◆ Exercise
Pull every line containing "ttfamily" out of the listing below.

BEGIN Extracted entries

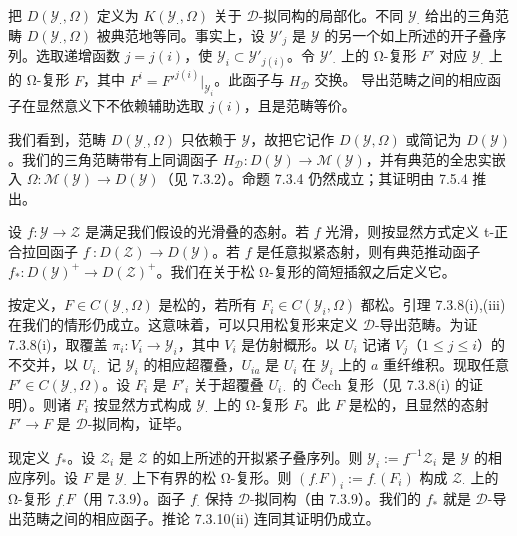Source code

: 把 $D(\mathcal{Y}_{\cdot},\Omega)$ 定义为 $K(\mathcal{Y}_{\cdot},\Omega)$ 关于 $\mathcal{D}$-拟同构的局部化。不同 $\mathcal{Y}_{\cdot}$ 给出的三角范畴 $D(\mathcal{Y}_{\cdot},\Omega)$ 被典范地等同。事实上，设 $\mathcal{Y}'_{j}$ 是 $\mathcal{Y}$ 的另一个如上所述的开子叠序列。选取递增函数 $j=j(i)$，使 $\mathcal{Y}_{i}\subset\mathcal{Y}'_{j(i)}$。令 $\mathcal{Y}'_{\cdot}$ 上的 Ω-复形 $F'$ 对应 $\mathcal{Y}_{\cdot}$ 上的 Ω-复形 $F$，其中 $F^{i}=F'^{j(i)}|_{\mathcal{Y}_{i}}$。此函子与 $H_{\mathcal{D}}$ 交换。%
导出范畴之间的相应函子在显然意义下不依赖辅助选取 $j(i)$，且是范畴等价。

我们看到，范畴 $D(\mathcal{Y}_{\cdot},\Omega)$ 只依赖于 $\mathcal{Y}$，故把它记作 $D(\mathcal{Y},\Omega)$ 或简记为 $D(\mathcal{Y})$。我们的三角范畴带有上同调函子 $H_{\mathcal{D}}:D(\mathcal{Y})\to\mathcal{M}(\mathcal{Y})$，并有典范的全忠实嵌入 $\Omega:\mathcal{M}(\mathcal{Y})\to D(\mathcal{Y})$（见 7.3.2）。命题 7.3.4 仍然成立；其证明由 7.5.4 推出。

设 $f:\mathcal{Y}\to\mathcal{Z}$ 是满足我们假设的光滑叠的态射。若 $f$ 光滑，则按显然方式定义 t-正合拉回函子 $f^{\cdot}:D(\mathcal{Z})\to D(\mathcal{Y})$。若 $f$ 是任意拟紧态射，则有典范推动函子 $f_{*}:D(\mathcal{Y})^{+}\to D(\mathcal{Z})^{+}$。我们在关于松 Ω-复形的简短插叙之后定义它。

按定义，$F\in C(\mathcal{Y}_{\cdot},\Omega)$ 是松的，若所有 $F_{i}\in C(\mathcal{Y}_{i},\Omega)$ 都松。引理 7.3.8(i),(iii) 在我们的情形仍成立。这意味着，可以只用松复形来定义 $\mathcal{D}$-导出范畴。为证 7.3.8(i)，取覆盖 $\pi_{i}:V_{i}\to\mathcal{Y}_{i}$，其中 $V_{i}$ 是仿射概形。以 $U_{i}$ 记诸 $V_{j}$（$1\le j\le i$）的不交并，以 $U_{i\cdot}$ 记 $\mathcal{Y}_{i}$ 的相应超覆叠，$U_{ia}$ 是 $U_{i}$ 在 $\mathcal{Y}_{i}$ 上的 $a$ 重纤维积。现取任意 $F'\in C(\mathcal{Y}_{\cdot},\Omega)$。设 $F_{i}$ 是 $F'_{i}$ 关于超覆叠 $U_{i\cdot}$ 的 Čech 复形（见 7.3.8(i) 的证明）。则诸 $F_{i}$ 按显然方式构成 $\mathcal{Y}_{\cdot}$ 上的 Ω-复形 $F$。此 $F$ 是松的，且显然的态射 $F'\to F$ 是 $\mathcal{D}$-拟同构，证毕。

现定义 $f_{*}$。设 $\mathcal{Z}_{i}$ 是 $\mathcal{Z}$ 的如上所述的开拟紧子叠序列。则 $\mathcal{Y}_{i}:=f^{-1}\mathcal{Z}_{i}$ 是 $\mathcal{Y}$ 的相应序列。设 $F$ 是 $\mathcal{Y}_{\cdot}$ 上下有界的松 Ω-复形。则 $(f_{\cdot}F)_{i}:=f_{\cdot}(F_{i})$ 构成 $\mathcal{Z}_{\cdot}$ 上的 Ω-复形 $f_{\cdot}F$（用 7.3.9）。函子 $f_{\cdot}$ 保持 $\mathcal{D}$-拟同构（由 7.3.9）。我们的 $f_{*}$ 就是 $\mathcal{D}$-导出范畴之间的相应函子。推论 7.3.10(ii) 连同其证明仍成立。

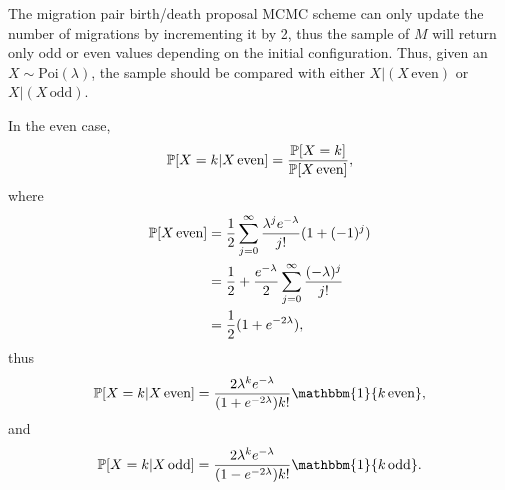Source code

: The migration pair birth/death proposal MCMC scheme can only update the number of migrations by incrementing it by 2, thus the sample of $M$ will return only odd or even values depending on the initial configuration. Thus, given an $X \sim \text{Poi}(\lambda)$, the sample should be compared with either $X | (X \, \text{even})$ or $X | (X \, \text{odd} )$.

In the even case,
\[
\mathbb{P} [X = k | X \, \text{even}] = \frac{\mathbb{P}[X = k]}{\mathbb{P}[X \, \text{even}]},
\]
where
\begin{align*}
	\mathbb{P}[X \, \text{even}] & = \frac{1}{2} \sum_{j=0}^\infty \frac{\lambda^{j} e^{-\lambda}}{j!} (1 + (-1)^j) \\
	& = \frac{1}{2} + \frac{e^{-\lambda}}{2} \sum_{j=0}^\infty \frac{(-\lambda)^j}{j!} \\
	& = \frac{1}{2}(1 + e^{-2 \lambda}),
\end{align*}
thus
\[
\bbP [X = k | X \, \text{even}] = \frac{2\lambda^k e^{-\lambda}}{(1 + e^{-2 \lambda}) k!} \mathbbm{1} \{k \, \text{even} \},
\]
and
\[
\bbP [X = k | X \, \text{odd}] = \frac{2\lambda^k e^{-\lambda}}{(1 - e^{-2 \lambda}) k!} \mathbbm{1} \{k \, \text{odd} \}.
\]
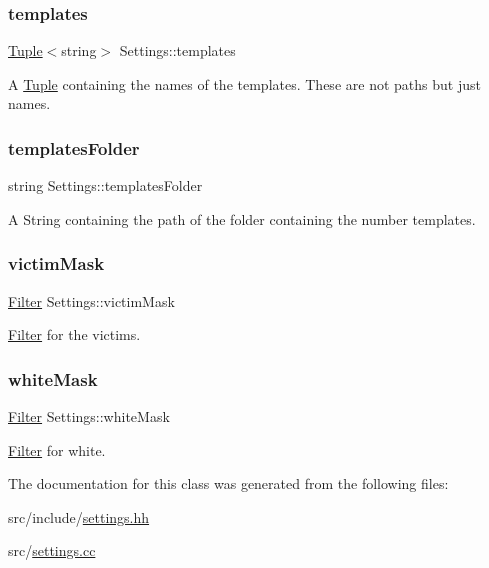 \subsubsection{\texorpdfstring{templates}{templates}}
{\footnotesize\ttfamily \mbox{\hyperlink{class_tuple}{Tuple}}$<$string$>$ Settings\+::templates}



A \mbox{\hyperlink{class_tuple}{Tuple}} containing the names of the templates. These are not paths but just names. 

\mbox{\label{class_settings_a3c272482637bc9c3a534e08e75157830}} 
\subsubsection{\texorpdfstring{templatesFolder}{templatesFolder}}
{\footnotesize\ttfamily string Settings\+::templates\+Folder}



A String containing the path of the folder containing the number templates. 

\mbox{\label{class_settings_ad77dc9d3ebdc000309f1279bc0f9e1ea}} 
\subsubsection{\texorpdfstring{victimMask}{victimMask}}
{\footnotesize\ttfamily \mbox{\hyperlink{class_filter}{Filter}} Settings\+::victim\+Mask}



\mbox{\hyperlink{class_filter}{Filter}} for the victims. 

\mbox{\label{class_settings_adcd52fec07542a958be5adf297969db4}} 
\subsubsection{\texorpdfstring{whiteMask}{whiteMask}}
{\footnotesize\ttfamily \mbox{\hyperlink{class_filter}{Filter}} Settings\+::white\+Mask}



\mbox{\hyperlink{class_filter}{Filter}} for white. 



The documentation for this class was generated from the following files\+:\begin{DoxyCompactItemize}
\item 
src/include/\mbox{\hyperlink{settings_8hh}{settings.\+hh}}\item 
src/\mbox{\hyperlink{settings_8cc}{settings.\+cc}}\end{DoxyCompactItemize}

END Extracted entries

◆ Exercise result
{\footnotesize\ttfamily \mbox{\hyperlink{class_tuple}{Tuple}}$<$string$>$ Settings\+::templates}
{\footnotesize\ttfamily string Settings\+::templates\+Folder}
{\footnotesize\ttfamily \mbox{\hyperlink{class_filter}{Filter}} Settings\+::victim\+Mask}
{\footnotesize\ttfamily \mbox{\hyperlink{class_filter}{Filter}} Settings\+::white\+Mask}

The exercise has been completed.